### Exercise objective
In the material below, find each line that contains the word "Quercus" and copy it.

### Materials provided
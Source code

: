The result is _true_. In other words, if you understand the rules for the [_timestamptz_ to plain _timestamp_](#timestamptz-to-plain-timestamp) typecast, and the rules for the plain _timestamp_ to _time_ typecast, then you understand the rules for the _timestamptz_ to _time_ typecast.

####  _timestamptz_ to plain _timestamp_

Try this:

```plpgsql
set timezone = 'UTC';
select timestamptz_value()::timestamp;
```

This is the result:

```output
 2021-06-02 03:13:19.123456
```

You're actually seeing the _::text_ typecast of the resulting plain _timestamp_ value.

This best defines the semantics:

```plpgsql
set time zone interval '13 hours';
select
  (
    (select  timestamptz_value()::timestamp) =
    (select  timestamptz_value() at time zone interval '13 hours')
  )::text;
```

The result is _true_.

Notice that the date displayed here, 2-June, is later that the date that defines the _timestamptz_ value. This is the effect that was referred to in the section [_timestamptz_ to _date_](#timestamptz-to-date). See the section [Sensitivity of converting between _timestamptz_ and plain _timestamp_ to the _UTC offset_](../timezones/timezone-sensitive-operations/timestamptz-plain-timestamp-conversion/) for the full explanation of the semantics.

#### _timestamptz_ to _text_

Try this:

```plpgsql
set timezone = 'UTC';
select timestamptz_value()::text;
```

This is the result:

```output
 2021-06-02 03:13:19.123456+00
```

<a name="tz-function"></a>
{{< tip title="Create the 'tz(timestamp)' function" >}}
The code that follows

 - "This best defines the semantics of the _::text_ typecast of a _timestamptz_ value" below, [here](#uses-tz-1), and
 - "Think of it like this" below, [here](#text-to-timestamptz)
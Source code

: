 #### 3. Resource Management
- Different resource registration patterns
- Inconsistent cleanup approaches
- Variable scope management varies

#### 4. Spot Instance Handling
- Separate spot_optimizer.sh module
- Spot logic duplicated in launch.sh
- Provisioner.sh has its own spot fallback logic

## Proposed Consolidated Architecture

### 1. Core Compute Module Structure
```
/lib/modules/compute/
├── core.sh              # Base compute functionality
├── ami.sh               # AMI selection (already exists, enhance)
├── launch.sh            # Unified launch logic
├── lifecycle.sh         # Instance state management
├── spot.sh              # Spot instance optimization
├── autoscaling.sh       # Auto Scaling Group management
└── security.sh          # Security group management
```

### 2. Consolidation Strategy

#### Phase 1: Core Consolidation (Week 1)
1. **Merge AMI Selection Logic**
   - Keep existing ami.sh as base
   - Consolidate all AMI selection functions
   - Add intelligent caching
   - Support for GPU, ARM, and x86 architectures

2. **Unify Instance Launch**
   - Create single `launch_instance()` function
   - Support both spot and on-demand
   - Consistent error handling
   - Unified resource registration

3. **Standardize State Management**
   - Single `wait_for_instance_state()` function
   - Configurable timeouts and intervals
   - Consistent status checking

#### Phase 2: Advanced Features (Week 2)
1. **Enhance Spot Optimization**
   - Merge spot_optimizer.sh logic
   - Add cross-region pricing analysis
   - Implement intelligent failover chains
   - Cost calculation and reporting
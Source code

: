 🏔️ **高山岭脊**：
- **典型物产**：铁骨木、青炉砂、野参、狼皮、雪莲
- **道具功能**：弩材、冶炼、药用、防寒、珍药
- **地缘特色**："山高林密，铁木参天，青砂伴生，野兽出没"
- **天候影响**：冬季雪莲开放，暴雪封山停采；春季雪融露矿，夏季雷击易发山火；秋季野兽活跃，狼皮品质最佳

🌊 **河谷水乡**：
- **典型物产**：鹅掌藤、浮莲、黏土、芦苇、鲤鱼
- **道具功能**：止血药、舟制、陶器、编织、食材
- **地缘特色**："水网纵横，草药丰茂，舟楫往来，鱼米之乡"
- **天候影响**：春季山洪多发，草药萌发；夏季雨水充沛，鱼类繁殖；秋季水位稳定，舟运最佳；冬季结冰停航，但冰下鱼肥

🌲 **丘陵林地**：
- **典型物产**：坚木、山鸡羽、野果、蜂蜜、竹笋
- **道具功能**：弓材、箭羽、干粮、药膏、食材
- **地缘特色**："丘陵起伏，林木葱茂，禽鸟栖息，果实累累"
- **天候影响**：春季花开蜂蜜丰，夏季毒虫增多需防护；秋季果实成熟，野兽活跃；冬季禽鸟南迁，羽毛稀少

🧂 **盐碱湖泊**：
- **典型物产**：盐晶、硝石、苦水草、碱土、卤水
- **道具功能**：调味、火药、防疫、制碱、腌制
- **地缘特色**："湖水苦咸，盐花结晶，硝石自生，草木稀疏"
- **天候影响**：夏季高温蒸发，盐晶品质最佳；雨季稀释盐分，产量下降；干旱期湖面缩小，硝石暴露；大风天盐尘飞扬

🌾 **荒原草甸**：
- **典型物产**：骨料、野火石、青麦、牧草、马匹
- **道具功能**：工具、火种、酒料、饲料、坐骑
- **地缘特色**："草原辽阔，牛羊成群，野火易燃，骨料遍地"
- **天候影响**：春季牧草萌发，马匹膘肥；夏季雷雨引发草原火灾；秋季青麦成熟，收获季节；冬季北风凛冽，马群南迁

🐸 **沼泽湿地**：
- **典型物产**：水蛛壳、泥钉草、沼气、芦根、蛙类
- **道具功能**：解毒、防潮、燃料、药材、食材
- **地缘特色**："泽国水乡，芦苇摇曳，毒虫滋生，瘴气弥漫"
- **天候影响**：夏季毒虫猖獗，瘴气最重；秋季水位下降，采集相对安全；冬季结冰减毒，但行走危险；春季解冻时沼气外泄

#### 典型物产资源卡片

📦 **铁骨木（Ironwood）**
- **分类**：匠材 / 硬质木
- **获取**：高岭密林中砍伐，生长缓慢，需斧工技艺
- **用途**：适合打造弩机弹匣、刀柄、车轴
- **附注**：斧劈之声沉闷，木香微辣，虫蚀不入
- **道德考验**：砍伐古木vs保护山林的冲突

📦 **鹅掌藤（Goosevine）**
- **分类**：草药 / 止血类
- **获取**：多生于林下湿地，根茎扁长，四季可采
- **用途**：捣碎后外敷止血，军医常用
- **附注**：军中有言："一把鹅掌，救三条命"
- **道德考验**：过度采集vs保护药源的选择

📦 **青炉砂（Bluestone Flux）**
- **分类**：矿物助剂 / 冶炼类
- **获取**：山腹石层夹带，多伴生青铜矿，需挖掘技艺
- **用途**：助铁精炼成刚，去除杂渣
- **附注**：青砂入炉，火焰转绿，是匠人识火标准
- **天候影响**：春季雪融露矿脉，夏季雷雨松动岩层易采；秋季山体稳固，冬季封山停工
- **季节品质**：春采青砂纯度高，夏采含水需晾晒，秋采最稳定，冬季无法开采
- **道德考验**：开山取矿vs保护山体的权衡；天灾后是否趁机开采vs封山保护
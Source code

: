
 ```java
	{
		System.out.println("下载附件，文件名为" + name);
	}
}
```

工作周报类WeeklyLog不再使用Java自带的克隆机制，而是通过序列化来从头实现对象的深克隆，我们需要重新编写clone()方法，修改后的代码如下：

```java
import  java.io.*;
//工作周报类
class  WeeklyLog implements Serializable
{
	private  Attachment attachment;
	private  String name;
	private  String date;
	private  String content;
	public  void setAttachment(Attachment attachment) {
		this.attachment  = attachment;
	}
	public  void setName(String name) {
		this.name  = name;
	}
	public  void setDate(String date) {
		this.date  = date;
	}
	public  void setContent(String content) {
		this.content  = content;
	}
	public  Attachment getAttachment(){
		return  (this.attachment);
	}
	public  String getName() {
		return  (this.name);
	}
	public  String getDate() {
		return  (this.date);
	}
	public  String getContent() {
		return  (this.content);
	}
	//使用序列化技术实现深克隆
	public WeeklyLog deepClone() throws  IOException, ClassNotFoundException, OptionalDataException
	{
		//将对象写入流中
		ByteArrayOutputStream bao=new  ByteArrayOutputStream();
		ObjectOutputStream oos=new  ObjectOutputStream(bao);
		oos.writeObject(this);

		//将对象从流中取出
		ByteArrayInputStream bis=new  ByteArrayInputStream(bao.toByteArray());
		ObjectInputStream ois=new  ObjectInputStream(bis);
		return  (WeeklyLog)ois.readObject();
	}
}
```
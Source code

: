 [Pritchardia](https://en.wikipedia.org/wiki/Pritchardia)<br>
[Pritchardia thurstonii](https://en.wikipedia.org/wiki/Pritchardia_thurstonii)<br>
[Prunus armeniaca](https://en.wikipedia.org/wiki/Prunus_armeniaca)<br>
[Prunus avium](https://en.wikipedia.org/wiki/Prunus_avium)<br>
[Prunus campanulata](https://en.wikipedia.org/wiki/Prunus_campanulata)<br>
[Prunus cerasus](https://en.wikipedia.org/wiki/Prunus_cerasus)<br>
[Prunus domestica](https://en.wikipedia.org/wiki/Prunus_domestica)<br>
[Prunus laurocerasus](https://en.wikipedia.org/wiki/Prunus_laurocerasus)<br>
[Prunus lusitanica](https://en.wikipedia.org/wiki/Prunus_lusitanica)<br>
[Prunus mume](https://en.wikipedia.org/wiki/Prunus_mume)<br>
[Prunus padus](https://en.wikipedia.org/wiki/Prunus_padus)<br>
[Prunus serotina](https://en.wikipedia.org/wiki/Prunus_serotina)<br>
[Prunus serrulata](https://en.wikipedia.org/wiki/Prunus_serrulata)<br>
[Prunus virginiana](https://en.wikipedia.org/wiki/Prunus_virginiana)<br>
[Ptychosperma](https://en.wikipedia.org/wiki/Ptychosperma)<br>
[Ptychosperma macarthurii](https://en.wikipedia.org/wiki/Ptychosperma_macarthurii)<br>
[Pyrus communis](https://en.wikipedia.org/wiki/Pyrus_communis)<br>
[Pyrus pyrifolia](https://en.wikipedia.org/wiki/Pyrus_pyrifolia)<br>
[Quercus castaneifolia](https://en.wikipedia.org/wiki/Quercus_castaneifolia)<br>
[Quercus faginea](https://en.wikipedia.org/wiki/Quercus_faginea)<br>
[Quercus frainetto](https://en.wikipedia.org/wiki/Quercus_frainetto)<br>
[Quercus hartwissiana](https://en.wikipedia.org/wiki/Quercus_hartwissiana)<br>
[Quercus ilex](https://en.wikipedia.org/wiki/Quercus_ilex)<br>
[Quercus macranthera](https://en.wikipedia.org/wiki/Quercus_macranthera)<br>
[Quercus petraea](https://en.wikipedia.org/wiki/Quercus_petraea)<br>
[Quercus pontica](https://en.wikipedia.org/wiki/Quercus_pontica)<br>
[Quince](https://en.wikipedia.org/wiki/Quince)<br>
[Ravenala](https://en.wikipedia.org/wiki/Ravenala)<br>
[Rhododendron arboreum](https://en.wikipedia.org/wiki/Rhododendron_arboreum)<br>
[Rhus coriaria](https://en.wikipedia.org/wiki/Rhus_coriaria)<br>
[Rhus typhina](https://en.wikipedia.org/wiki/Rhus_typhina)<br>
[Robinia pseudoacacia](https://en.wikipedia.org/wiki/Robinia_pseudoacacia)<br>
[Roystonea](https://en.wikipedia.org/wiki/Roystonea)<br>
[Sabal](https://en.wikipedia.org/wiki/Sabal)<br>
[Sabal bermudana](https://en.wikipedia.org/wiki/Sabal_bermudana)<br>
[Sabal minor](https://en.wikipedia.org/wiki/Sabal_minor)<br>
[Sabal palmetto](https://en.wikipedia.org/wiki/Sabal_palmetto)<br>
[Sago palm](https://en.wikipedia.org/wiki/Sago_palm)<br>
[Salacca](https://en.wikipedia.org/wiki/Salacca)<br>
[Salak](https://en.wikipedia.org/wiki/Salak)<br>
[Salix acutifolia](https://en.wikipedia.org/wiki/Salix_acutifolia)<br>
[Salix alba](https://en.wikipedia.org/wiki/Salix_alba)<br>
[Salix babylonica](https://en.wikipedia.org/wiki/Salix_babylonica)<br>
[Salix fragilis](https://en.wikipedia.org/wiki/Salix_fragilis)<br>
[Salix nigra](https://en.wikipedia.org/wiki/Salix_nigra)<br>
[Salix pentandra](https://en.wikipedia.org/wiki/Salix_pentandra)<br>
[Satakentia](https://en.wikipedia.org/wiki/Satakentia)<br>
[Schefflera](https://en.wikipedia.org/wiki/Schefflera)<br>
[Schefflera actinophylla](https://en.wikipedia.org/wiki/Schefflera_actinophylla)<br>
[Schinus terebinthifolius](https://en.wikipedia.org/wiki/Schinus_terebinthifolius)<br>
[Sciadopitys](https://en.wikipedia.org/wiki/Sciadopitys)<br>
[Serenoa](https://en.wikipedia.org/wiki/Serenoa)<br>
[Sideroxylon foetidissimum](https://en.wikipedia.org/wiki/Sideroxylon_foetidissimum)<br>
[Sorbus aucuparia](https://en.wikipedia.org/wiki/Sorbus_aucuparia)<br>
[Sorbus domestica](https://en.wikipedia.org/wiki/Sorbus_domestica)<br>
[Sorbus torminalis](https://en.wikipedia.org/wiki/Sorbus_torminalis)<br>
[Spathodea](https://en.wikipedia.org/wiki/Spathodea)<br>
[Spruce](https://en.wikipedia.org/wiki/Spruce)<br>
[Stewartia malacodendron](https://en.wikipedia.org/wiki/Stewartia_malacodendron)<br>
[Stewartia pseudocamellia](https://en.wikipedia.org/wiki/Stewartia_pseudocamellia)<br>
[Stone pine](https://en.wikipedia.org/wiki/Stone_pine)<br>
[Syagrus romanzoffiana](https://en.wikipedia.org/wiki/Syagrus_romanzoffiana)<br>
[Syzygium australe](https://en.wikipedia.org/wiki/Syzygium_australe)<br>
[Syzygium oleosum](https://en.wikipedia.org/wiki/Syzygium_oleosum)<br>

### Answer
[Quercus castaneifolia](https://en.wikipedia.org/wiki/Quercus_castaneifolia)<br>
[Quercus faginea](https://en.wikipedia.org/wiki/Quercus_faginea)<br>
[Quercus frainetto](https://en.wikipedia.org/wiki/Quercus_frainetto)<br>
[Quercus hartwissiana](https://en.wikipedia.org/wiki/Quercus_hartwissiana)<br>
[Quercus ilex](https://en.wikipedia.org/wiki/Quercus_ilex)<br>
[Quercus macranthera](https://en.wikipedia.org/wiki/Quercus_macranthera)<br>
[Quercus petraea](https://en.wikipedia.org/wiki/Quercus_petraea)<br>
[Quercus pontica](https://en.wikipedia.org/wiki/Quercus_pontica)<br>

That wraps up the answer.